I recently had the opportunity to interview our new volunteer in the Omaha office, Portia Harrell. During Portia’s interview for the position, Pam asked her without knowing she had cancer, “Why do you think you would be good for this position?”. Portia responded with, “Because I want to be around something that I have gone through and I think that I can help others in the same situation as me.” Two days later Portia found out she got the position. This is Portia Harrell’s story.
Portia noticed a small lump on her chest in March 2008. She went to her family doctor who prescribed her something to take for the swelling to go down, but after taking the medicine the lump only got bigger. Without insurance an MRI was not possible so she tried to apply for an insurance help program and after being denied twice she left it at that.
January 16, 2009 changed Portia Harrell’s life forever. Just 22 years old Portia was diagnosed with stage two Nodular Sclerosing Type Hodgkin’s Lymphoma. Nodular Sclerosing Type Hodgkin’s Lymphoma is a genetic cancer only among siblings. Portia’s older brother was also diagnosed with the same cancer back in 2006.
In the early hours of the morning on January 16, Portia was brought to the hospital after getting into a car accident. Instead of finding any broken bones, the doctors found cancer. The lump on her chest was in fact cancer and not just a bump like her family doctor thought it was all along.
“I was in complete shock and my heart broken when the doctors said those three words ‘You have cancer,’” Harrell said with tears in her eyes. “I am only 22 years old, how could this happen to me?”
After more tests were done, the doctors then filled Portia’s ears with tons of options to treat her type of cancer. The decision was made to start with 13 cycles of chemotherapy. She then spent 25 days in the hospital and in that time she began to fall in love with the nursing staff.
“The nurses at Creighton University Hospital really helped me through all my treatments even when it made me so sick I wanted to give up,” Harrell told me. “They even called me Princess Portia.”
Portia went to chemotherapy every other Thursday starting less than a week after her diagnosis. Each chemotherapy session lasted four hours. With Chemotherapy comes hair loss, yet another downside to finding out you have cancer. After the first chemo treatment Portia’s hair began to fall out strand after strand. Fearing that everyone would know she had cancer Portia set out to find a wig.
She did some research on her own and found that the American Cancer Society had free wigs for cancer patients. Not wanting to go to the American Cancer Society, she went to a local wig shop. Most people do not know how expensive a wig can be and neither did I until I met Portia. The first wigs Portia looked at started at $150. These wigs are ones you cannot style or wash so what’s the point of spending that much money on something you can only wear a few times. The lady working then directed Portia back to the American Cancer Society. It was fate. She got her first wig from the very office she now works in.
“I wore that wig a long time actually,” Harrell told me. “It was synthetic hair so it stays shiny, I needed something I could switch up.”
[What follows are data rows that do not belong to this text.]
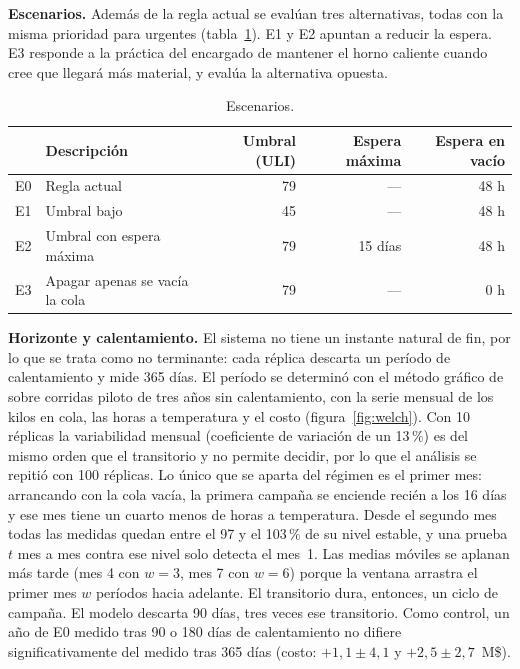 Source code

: \documentclass[a4paper,11pt]{article}
\begin{document}
\textbf{Escenarios.} Además de la regla actual se evalúan tres alternativas, todas con la misma prioridad para
urgentes (tabla~\ref{tab:escenarios}). E1 y E2 apuntan a reducir la espera. E3 responde a la práctica del
encargado de mantener el horno caliente cuando cree que llegará más material, y evalúa la alternativa opuesta.

\begin{table}[H]
\centering\small
\caption{Escenarios.}
\label{tab:escenarios}
\begin{tabular}{@{}llrrr@{}}
\toprule
& Descripción & Umbral (ULI) & Espera máxima & Espera en vacío \\
\midrule
E0 & Regla actual & 79 & --- & 48 h \\
E1 & Umbral bajo & 45 & --- & 48 h \\
E2 & Umbral con espera máxima & 79 & 15 días & 48 h \\
E3 & Apagar apenas se vacía la cola & 79 & --- & 0 h \\
\bottomrule
\end{tabular}
\end{table}

\textbf{Horizonte y calentamiento.} El sistema no tiene un instante natural de fin, por lo que se trata como no
terminante: cada réplica descarta un período de calentamiento y mide 365 días. El período se determinó con el
método gráfico de \citet{welch1983} \citep[cap.~9]{law2015} sobre corridas piloto de tres años sin
calentamiento, con la serie mensual de los kilos en cola, las horas a temperatura y el costo
(figura~\ref{fig:welch}). Con 10 réplicas la variabilidad mensual (coeficiente de variación de un 13\,\%) es del
mismo orden que el transitorio y no permite decidir, por lo que el análisis se repitió con 100 réplicas. Lo
único que se aparta del régimen es el primer mes: arrancando con la cola vacía, la primera campaña se enciende
recién a los 16 días y ese mes tiene un cuarto menos de horas a temperatura. Desde el segundo mes todas las
medidas quedan entre el 97 y el 103\,\% de su nivel estable, y una prueba $t$ mes a mes contra ese nivel solo
detecta el mes~1. Las medias móviles se aplanan más tarde (mes 4 con $w = 3$, mes 7 con $w = 6$) porque la
ventana arrastra el primer mes $w$ períodos hacia adelante. El transitorio dura, entonces, un ciclo de campaña.
El modelo descarta 90 días, tres veces ese transitorio. Como control, un año de E0 medido tras 90 o 180 días de calentamiento
no difiere significativamente del medido tras 365 días (costo: $+1{,}1 \pm 4{,}1$ y $+2{,}5 \pm 2{,}7$~M\$).
\end{document}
Prior to Portia’s diagnosis she attended cosmetology school at LaRose Beauty Academy so she was very familiar with working with hair. She decided to make her own wigs. For her this became a hobby. She has made about 40 wigs since she started chemotherapy in January.
“I’ve learn to put my hair on without looking in the mirror. If I see myself without hair it will ruin my entire day,” Harrell told me, “even if its messed up, I will fix it once I have it on.”
Even though Portia found a way to keep her mind off the fact she has cancer, she still faces many struggles each day.
Fighting back the tears once again Portia tells me, “The doctors said I will never be able to have kids because of all the chemotherapy I’ve had to do. I am only 22 years old and I feel as if my life stopped and started going in slow motion when I found out I had cancer.”
Portia completed her last cycle of chemotherapy on July 9, 2009. Now Portia must wait until the chemo runs its course. Then she will go through a series of tests to see if more treatment is necessary. In the meantime she will be trying to help others dealing with the same stuff while working for the American Cancer Society.
“I was very excited to have made it all the way through chemo. I tried everything to get out of it. I have my mother to thank. She is the one that stuck by me more than anyone else. She was there through all the nights I couldn’t sleep, through all the crying and all the pain. I love my mom,” Harrell said with a smile on her face.